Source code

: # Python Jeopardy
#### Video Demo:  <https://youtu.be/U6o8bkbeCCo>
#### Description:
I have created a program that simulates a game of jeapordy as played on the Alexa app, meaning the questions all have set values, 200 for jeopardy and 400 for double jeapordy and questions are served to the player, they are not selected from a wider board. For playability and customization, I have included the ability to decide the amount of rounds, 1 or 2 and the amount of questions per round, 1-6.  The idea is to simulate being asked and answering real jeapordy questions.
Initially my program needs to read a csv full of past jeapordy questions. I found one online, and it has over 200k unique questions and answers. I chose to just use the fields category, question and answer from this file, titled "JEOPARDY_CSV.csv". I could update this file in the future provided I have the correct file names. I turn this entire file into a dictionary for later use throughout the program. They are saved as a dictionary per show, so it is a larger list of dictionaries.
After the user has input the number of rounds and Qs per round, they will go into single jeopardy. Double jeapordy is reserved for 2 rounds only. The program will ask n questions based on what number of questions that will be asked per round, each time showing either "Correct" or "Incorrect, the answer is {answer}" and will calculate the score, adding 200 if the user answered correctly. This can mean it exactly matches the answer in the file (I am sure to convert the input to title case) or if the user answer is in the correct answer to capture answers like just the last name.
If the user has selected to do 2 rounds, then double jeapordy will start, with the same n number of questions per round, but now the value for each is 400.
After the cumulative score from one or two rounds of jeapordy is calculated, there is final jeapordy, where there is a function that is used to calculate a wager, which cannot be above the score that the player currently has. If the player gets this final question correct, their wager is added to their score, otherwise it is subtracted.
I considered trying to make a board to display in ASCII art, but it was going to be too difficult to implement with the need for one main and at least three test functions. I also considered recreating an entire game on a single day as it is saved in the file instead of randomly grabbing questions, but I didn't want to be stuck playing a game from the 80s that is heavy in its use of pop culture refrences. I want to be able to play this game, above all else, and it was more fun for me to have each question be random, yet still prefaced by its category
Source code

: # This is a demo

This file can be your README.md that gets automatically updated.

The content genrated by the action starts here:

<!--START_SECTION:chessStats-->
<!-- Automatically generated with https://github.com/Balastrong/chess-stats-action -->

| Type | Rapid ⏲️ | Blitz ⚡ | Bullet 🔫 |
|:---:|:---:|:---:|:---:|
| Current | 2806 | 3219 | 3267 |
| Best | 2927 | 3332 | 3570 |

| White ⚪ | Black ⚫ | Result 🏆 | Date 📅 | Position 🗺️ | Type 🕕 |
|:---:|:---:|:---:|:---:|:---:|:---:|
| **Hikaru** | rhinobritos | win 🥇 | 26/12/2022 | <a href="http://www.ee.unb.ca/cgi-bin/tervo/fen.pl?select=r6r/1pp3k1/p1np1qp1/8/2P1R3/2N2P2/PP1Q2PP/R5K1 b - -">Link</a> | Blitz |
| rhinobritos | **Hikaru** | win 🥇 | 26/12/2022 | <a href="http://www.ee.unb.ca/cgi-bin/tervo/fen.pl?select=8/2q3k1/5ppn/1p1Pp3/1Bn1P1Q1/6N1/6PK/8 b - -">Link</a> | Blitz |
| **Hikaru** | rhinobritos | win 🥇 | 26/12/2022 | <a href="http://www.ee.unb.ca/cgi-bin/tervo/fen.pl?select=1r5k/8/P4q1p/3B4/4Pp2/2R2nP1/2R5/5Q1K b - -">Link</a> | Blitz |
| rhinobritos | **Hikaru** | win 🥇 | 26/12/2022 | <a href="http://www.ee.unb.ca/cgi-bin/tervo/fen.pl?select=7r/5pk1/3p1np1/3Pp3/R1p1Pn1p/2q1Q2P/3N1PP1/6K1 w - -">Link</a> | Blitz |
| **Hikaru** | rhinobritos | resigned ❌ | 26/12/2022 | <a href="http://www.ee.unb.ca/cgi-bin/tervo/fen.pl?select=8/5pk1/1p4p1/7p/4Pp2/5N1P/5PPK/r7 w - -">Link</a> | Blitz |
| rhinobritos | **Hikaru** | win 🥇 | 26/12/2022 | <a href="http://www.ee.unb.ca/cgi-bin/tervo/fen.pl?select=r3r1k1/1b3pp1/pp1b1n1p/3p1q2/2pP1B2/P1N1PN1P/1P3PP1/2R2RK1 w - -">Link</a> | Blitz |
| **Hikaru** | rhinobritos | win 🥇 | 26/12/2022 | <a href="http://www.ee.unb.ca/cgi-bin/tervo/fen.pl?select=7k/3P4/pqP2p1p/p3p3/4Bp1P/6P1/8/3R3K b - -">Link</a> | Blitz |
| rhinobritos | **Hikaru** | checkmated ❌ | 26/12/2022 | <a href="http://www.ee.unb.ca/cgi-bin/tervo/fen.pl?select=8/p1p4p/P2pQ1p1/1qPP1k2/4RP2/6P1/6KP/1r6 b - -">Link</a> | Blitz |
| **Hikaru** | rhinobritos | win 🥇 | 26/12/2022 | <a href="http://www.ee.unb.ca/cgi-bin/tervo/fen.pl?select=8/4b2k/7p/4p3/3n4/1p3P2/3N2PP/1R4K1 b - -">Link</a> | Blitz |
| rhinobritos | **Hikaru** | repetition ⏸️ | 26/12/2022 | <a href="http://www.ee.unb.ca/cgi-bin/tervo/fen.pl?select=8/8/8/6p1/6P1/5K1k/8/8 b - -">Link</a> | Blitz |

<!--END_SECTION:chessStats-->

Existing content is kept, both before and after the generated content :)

--- Work request ---
What lines above contain the word "generated"? Return each such line.

--- Output of the task ---
<!-- Automatically generated with https://github.com/Balastrong/chess-stats-action -->
Existing content is kept, both before and after the generated content :)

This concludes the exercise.